START Material for this task

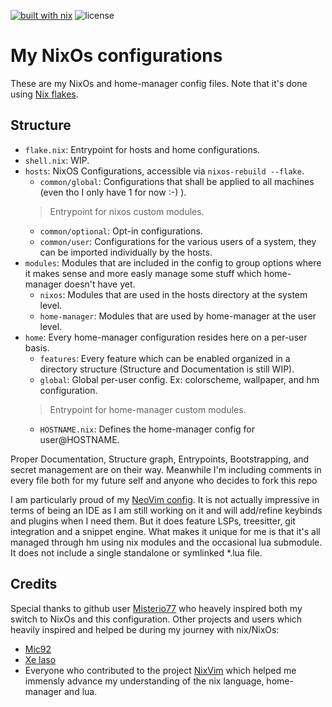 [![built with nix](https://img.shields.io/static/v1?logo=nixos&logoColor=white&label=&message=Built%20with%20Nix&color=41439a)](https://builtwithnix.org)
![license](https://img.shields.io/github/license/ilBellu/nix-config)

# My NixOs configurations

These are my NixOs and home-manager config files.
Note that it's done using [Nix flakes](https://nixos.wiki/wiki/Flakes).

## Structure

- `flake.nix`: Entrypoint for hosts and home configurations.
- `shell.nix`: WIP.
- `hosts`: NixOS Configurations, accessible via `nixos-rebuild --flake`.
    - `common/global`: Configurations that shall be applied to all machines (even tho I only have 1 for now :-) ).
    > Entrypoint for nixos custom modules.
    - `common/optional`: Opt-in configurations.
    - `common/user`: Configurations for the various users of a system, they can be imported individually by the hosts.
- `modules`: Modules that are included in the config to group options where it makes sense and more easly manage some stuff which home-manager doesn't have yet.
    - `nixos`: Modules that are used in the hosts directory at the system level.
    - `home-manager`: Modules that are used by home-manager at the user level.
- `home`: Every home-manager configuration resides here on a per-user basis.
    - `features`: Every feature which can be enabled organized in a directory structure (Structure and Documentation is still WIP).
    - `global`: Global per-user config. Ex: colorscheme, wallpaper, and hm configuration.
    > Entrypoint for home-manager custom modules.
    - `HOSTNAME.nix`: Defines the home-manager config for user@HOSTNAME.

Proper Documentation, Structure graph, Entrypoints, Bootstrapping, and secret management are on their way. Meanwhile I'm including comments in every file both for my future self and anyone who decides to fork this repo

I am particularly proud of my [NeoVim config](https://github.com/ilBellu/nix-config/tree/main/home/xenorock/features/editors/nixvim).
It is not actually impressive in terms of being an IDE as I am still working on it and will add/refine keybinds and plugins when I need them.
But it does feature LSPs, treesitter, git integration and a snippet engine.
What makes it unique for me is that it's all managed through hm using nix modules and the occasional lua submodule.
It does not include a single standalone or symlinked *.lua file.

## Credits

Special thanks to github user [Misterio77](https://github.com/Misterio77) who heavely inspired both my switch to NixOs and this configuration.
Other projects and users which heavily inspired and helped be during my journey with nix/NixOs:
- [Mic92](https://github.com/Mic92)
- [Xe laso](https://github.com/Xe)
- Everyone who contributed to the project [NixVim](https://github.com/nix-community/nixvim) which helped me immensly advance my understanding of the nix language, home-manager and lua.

END Material for this task

Images stay out; the entries above are to be printed exactly.

 [![built with nix](https://img.shields.io/static/v1?logo=nixos&logoColor=white&label=&message=Built%20with%20Nix&color=41439a)](https://builtwithnix.org)
![license](https://img.shields.io/github/license/ilBellu/nix-config)

# My NixOs configurations

These are my NixOs and home-manager config files.
Note that it's done using [Nix flakes](https://nixos.wiki/wiki/Flakes).

## Structure

- `flake.nix`: Entrypoint for hosts and home configurations.
- `shell.nix`: WIP.
- `hosts`: NixOS Configurations, accessible via `nixos-rebuild --flake`.
    - `common/global`: Configurations that shall be applied to all machines (even tho I only have 1 for now :-) ).
    > Entrypoint for nixos custom modules.
    - `common/optional`: Opt-in configurations.
    - `common/user`: Configurations for the various users of a system, they can be imported individually by the hosts.
- `modules`: Modules that are included in the config to group options where it makes sense and more easly manage some stuff which home-manager doesn't have yet.
    - `nixos`: Modules that are used in the hosts directory at the system level.
    - `home-manager`: Modules that are used by home-manager at the user level.
- `home`: Every home-manager configuration resides here on a per-user basis.
    - `features`: Every feature which can be enabled organized in a directory structure (Structure and Documentation is still WIP).
    - `global`: Global per-user config. Ex: colorscheme, wallpaper, and hm configuration.
    > Entrypoint for home-manager custom modules.
    - `HOSTNAME.nix`: Defines the home-manager config for user@HOSTNAME.

Proper Documentation, Structure graph, Entrypoints, Bootstrapping, and secret management are on their way. Meanwhile I'm including comments in every file both for my future self and anyone who decides to fork this repo

I am particularly proud of my [NeoVim config](https://github.com/ilBellu/nix-config/tree/main/home/xenorock/features/editors/nixvim).
It is not actually impressive in terms of being an IDE as I am still working on it and will add/refine keybinds and plugins when I need them.
But it does feature LSPs, treesitter, git integration and a snippet engine.
What makes it unique for me is that it's all managed through hm using nix modules and the occasional lua submodule.
It does not include a single standalone or symlinked *.lua file.

## Credits

Special thanks to github user [Misterio77](https://github.com/Misterio77) who heavely inspired both my switch to NixOs and this configuration.
Other projects and users which heavily inspired and helped be during my journey with nix/NixOs:
- [Mic92](https://github.com/Mic92)
- [Xe laso](https://github.com/Xe)
- Everyone who contributed to the project [NixVim](https://github.com/nix-community/nixvim) which helped me immensly advance my understanding of the nix language, home-manager and lua.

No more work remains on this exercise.